TASK:
Find the lines in the entries that follow where the word "Nomenclature" occurs, and state how many there are, with no other words.

MATERIAL PROVIDED:
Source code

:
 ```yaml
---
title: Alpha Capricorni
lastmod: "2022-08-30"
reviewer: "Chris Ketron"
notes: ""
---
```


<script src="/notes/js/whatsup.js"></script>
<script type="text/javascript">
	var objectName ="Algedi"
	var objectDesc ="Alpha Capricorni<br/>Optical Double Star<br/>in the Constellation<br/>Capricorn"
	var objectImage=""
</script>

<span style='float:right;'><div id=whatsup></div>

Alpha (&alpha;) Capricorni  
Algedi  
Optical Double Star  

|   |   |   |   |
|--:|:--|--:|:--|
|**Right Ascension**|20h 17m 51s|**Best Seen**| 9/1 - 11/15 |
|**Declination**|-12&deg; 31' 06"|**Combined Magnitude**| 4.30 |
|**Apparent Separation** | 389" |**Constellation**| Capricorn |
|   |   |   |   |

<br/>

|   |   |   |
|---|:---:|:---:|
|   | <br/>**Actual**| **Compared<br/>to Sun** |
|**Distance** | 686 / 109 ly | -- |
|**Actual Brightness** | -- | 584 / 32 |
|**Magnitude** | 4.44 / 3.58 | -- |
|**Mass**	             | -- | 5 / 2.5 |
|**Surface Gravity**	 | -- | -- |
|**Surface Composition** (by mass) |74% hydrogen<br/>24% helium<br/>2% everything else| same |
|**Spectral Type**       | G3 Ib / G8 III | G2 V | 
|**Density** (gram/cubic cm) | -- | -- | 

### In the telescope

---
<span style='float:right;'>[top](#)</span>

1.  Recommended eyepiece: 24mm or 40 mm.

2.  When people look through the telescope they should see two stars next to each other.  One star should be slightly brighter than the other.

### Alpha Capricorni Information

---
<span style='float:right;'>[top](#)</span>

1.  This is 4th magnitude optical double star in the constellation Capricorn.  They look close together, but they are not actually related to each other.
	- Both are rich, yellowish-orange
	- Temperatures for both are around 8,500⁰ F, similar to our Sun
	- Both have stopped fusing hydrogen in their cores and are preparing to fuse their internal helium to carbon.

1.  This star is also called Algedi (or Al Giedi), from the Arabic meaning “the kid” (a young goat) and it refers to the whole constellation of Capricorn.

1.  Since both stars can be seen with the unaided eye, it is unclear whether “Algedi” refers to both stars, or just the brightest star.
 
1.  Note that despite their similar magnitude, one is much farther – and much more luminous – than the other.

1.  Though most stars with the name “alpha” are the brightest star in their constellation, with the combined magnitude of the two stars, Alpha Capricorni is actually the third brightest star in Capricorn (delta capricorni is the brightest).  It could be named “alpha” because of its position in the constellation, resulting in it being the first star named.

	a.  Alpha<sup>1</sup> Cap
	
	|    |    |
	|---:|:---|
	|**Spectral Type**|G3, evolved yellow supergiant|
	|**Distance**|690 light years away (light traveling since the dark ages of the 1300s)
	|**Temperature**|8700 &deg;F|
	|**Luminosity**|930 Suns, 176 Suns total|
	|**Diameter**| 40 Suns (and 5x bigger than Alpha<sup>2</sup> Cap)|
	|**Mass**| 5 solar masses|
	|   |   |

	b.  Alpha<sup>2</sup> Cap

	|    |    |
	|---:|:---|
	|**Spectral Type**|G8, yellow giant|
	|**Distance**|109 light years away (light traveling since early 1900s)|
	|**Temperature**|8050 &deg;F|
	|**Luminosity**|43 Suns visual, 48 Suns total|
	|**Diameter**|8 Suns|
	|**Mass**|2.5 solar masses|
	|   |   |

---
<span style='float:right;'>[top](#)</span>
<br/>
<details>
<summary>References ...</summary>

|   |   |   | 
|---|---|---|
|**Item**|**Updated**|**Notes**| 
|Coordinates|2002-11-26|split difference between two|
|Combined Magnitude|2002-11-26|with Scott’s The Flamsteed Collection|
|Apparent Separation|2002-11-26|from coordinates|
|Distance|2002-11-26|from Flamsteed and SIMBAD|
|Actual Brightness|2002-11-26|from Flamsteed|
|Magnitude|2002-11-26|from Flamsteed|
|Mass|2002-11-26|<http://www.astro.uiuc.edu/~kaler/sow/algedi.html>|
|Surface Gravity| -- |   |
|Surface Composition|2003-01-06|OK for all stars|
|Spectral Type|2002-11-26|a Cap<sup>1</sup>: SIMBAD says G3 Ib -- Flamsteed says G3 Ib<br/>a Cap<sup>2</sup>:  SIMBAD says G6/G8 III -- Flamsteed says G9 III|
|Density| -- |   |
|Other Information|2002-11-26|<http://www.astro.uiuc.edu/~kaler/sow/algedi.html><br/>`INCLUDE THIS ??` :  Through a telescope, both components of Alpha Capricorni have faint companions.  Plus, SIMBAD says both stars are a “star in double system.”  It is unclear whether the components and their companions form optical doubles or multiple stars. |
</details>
...
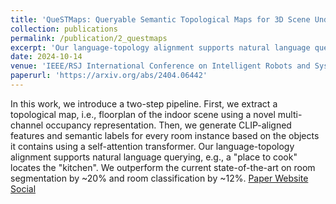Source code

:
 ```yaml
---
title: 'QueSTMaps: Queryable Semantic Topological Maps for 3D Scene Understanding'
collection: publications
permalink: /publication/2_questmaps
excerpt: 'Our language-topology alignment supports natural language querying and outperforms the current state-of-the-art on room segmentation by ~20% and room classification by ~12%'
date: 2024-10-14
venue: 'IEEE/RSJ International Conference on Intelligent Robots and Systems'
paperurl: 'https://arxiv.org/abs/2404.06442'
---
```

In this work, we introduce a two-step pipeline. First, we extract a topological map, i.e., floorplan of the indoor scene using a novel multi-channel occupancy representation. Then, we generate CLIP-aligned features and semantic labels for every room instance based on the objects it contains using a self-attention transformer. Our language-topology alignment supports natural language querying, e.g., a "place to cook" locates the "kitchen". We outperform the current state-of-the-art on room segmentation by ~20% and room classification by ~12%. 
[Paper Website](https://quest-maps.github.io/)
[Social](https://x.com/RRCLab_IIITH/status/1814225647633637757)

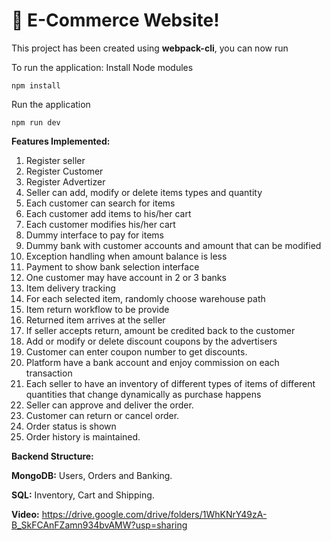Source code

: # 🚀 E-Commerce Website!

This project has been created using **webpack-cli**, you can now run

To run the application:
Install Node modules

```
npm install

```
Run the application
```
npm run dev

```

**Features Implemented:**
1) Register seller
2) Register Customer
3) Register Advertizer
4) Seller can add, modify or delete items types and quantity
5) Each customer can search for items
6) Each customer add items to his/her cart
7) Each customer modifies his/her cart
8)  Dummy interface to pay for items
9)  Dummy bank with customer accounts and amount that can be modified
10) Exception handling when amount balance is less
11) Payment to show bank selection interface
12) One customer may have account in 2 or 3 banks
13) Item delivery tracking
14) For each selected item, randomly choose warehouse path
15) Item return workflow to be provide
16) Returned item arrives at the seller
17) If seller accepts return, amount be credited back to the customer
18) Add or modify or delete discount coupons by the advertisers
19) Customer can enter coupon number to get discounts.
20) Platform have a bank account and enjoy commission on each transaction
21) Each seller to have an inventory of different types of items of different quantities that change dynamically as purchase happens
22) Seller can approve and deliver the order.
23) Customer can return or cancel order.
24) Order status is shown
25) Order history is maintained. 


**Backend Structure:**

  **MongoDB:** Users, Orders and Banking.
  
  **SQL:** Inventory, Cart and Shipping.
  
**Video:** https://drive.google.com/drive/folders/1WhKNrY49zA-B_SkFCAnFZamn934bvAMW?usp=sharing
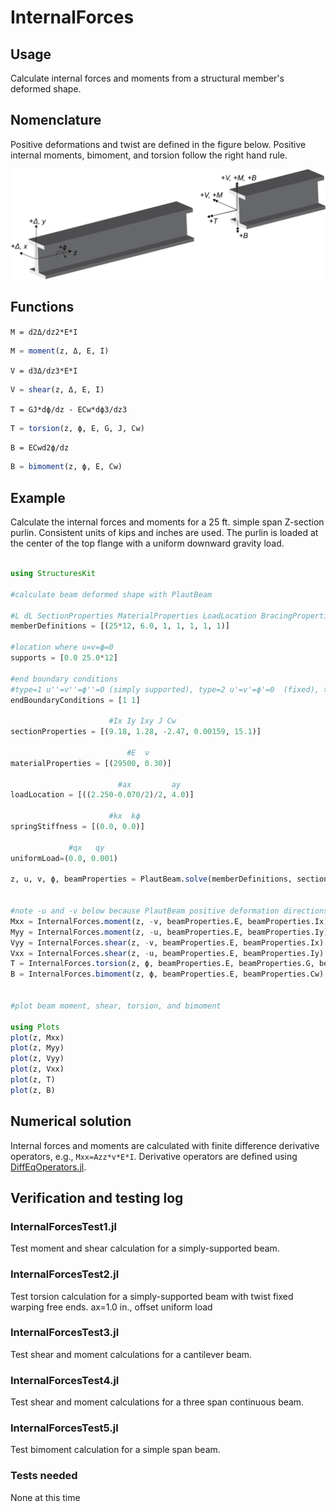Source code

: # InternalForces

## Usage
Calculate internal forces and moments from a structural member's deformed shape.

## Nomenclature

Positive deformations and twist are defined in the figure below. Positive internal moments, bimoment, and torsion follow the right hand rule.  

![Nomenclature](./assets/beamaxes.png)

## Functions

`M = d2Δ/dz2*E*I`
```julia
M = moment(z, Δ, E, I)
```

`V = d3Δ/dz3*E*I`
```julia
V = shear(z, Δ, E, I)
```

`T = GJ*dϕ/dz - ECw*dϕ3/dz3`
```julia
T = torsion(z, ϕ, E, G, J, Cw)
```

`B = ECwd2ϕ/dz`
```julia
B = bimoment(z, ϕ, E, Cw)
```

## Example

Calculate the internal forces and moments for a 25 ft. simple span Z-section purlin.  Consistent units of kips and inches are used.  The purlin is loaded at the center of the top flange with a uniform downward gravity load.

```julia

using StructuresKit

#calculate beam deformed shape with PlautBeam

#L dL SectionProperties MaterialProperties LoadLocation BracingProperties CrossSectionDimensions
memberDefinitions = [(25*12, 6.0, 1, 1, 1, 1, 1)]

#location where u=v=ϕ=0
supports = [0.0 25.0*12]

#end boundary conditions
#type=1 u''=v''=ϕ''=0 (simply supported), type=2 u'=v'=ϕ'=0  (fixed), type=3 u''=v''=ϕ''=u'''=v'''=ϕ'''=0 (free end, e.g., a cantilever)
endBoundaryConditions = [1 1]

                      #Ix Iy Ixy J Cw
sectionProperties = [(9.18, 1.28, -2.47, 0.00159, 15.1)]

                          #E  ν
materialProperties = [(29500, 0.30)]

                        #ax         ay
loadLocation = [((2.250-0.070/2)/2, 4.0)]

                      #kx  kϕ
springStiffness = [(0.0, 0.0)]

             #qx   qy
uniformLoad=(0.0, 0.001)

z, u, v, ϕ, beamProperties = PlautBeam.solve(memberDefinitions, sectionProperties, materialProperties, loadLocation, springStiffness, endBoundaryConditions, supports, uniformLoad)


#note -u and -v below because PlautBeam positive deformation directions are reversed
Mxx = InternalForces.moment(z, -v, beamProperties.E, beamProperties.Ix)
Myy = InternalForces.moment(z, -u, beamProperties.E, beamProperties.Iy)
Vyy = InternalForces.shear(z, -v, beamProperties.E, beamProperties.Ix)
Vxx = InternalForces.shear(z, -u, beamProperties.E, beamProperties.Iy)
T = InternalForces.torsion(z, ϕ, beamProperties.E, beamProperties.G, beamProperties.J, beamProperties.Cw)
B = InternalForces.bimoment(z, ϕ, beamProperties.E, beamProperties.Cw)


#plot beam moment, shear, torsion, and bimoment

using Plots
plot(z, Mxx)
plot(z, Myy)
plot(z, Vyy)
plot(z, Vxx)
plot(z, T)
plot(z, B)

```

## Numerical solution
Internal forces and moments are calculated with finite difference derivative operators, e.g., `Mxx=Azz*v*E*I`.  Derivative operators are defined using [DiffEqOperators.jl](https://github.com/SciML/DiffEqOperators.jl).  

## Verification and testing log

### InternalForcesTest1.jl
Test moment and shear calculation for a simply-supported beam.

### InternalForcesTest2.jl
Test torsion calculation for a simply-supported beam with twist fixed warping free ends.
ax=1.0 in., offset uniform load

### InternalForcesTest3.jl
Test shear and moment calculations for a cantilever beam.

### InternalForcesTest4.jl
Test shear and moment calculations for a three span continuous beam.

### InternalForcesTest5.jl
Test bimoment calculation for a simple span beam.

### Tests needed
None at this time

ANSWER BOX:
2